** Opening SOURCE MATERIAL block **
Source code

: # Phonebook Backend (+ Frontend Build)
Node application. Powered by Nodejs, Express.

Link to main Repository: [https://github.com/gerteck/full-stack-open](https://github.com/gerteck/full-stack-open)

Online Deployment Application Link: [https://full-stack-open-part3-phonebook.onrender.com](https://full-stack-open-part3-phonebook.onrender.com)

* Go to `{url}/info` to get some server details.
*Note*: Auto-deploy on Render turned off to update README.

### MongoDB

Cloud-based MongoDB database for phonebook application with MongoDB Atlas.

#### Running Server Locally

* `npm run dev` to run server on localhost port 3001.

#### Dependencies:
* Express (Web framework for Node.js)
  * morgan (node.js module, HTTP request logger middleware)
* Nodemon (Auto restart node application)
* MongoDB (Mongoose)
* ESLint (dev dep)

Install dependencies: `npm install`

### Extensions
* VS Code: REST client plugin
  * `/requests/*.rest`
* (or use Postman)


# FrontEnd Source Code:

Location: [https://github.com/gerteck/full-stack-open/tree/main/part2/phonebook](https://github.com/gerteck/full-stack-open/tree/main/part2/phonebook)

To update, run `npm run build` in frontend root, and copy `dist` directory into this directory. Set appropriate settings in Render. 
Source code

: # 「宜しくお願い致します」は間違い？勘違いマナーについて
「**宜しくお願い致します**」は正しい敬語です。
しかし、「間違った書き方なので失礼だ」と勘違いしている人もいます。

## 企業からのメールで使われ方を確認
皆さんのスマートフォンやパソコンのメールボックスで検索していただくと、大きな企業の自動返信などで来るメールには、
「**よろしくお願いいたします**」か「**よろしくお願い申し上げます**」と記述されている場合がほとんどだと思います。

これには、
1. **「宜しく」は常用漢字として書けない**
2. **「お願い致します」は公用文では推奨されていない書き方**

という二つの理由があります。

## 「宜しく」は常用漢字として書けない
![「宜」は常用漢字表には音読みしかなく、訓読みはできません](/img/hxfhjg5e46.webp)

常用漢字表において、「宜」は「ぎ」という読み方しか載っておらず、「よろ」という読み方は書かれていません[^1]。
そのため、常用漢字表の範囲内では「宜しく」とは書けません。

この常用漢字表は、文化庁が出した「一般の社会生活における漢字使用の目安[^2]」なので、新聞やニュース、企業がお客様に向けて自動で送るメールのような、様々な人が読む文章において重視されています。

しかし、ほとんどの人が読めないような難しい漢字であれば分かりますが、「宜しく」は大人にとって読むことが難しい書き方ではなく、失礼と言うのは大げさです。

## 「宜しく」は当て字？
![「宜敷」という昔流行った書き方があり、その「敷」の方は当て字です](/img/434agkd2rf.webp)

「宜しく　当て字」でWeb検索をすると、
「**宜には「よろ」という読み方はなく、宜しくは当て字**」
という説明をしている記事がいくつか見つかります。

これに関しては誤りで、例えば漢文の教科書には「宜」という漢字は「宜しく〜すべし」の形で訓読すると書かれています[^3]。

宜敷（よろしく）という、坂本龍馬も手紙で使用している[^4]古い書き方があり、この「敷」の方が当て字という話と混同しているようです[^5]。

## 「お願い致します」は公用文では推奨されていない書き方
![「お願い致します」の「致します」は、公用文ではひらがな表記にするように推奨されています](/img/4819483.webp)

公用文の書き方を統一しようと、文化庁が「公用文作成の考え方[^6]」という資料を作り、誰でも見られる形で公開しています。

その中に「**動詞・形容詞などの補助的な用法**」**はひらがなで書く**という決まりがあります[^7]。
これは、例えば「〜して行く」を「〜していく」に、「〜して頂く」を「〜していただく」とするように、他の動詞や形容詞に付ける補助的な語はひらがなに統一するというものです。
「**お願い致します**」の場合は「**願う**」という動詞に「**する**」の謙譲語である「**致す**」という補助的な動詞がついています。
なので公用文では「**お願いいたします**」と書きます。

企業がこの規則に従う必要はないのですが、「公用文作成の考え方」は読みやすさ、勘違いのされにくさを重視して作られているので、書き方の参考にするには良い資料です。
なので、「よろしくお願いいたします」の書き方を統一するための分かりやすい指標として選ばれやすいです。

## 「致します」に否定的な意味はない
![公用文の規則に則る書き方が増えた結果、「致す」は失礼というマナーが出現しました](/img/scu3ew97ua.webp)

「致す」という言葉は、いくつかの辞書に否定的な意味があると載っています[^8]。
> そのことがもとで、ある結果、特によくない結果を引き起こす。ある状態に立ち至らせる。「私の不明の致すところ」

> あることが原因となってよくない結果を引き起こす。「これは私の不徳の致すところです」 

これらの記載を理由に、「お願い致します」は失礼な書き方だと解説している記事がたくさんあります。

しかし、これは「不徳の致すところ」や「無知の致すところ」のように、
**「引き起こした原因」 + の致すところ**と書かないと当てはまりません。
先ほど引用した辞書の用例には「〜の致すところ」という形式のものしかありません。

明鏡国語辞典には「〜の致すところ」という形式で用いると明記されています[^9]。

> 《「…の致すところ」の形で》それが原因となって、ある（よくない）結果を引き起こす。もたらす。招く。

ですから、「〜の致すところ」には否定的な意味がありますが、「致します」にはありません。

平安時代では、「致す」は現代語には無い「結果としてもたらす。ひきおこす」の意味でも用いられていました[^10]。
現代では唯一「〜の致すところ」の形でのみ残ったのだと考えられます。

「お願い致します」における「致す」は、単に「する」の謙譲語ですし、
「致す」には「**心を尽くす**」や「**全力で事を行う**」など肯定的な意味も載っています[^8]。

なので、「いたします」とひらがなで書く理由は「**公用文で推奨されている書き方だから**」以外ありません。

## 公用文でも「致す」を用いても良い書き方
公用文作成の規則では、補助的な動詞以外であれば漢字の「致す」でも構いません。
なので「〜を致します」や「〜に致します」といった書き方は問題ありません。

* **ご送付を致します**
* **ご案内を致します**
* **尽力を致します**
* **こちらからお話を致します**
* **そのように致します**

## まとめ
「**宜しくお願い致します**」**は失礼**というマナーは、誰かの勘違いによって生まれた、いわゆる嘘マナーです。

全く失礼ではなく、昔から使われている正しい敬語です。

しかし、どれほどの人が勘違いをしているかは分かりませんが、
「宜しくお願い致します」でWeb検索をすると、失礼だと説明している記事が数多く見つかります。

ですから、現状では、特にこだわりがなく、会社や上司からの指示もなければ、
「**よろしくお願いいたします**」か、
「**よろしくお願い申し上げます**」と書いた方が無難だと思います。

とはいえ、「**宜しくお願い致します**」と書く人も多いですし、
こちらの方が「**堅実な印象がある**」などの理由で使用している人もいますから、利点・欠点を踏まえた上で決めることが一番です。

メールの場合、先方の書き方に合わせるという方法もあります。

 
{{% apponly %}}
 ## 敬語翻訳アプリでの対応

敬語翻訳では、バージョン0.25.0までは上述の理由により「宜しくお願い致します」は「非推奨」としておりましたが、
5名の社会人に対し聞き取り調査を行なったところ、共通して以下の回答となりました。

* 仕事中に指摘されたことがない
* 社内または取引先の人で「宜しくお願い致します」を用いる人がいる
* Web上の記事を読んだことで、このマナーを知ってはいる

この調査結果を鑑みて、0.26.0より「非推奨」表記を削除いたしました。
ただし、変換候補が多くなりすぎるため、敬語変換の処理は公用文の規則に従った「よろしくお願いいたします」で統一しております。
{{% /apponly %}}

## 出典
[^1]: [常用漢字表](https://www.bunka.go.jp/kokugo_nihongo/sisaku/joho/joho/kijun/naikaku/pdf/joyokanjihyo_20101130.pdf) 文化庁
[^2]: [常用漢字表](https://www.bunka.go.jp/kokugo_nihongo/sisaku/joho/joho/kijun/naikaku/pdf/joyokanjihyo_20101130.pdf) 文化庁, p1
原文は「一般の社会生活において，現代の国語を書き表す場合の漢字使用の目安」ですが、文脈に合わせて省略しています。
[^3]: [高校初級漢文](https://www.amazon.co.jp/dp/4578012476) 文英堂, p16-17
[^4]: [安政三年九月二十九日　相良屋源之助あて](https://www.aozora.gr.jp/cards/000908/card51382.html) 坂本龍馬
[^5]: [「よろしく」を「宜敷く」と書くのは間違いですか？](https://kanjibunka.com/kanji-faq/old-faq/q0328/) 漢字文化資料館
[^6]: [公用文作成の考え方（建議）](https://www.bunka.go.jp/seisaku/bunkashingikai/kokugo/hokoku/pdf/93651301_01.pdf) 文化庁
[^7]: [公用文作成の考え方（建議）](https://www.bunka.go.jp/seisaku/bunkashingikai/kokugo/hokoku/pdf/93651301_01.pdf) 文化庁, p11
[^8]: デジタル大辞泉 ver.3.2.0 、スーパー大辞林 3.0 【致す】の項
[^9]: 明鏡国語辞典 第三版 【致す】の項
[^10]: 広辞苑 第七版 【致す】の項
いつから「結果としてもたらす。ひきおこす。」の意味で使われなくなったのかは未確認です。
** Closing SOURCE MATERIAL block **
INSTRUCTIONS FOR THE TASK —
From the records above, print only the lines between the one holding "ただし、変換候補が多くなりす" and the one holding "原文は「一般の社会生活におい", inclusive, exactly as they stand.

RESULT —
ただし、変換候補が多くなりすぎるため、敬語変換の処理は公用文の規則に従った「よろしくお願いいたします」で統一しております。
{{% /apponly %}}

## 出典
[^1]: [常用漢字表](https://www.bunka.go.jp/kokugo_nihongo/sisaku/joho/joho/kijun/naikaku/pdf/joyokanjihyo_20101130.pdf) 文化庁
[^2]: [常用漢字表](https://www.bunka.go.jp/kokugo_nihongo/sisaku/joho/joho/kijun/naikaku/pdf/joyokanjihyo_20101130.pdf) 文化庁, p1
原文は「一般の社会生活において，現代の国語を書き表す場合の漢字使用の目安」ですが、文脈に合わせて省略しています。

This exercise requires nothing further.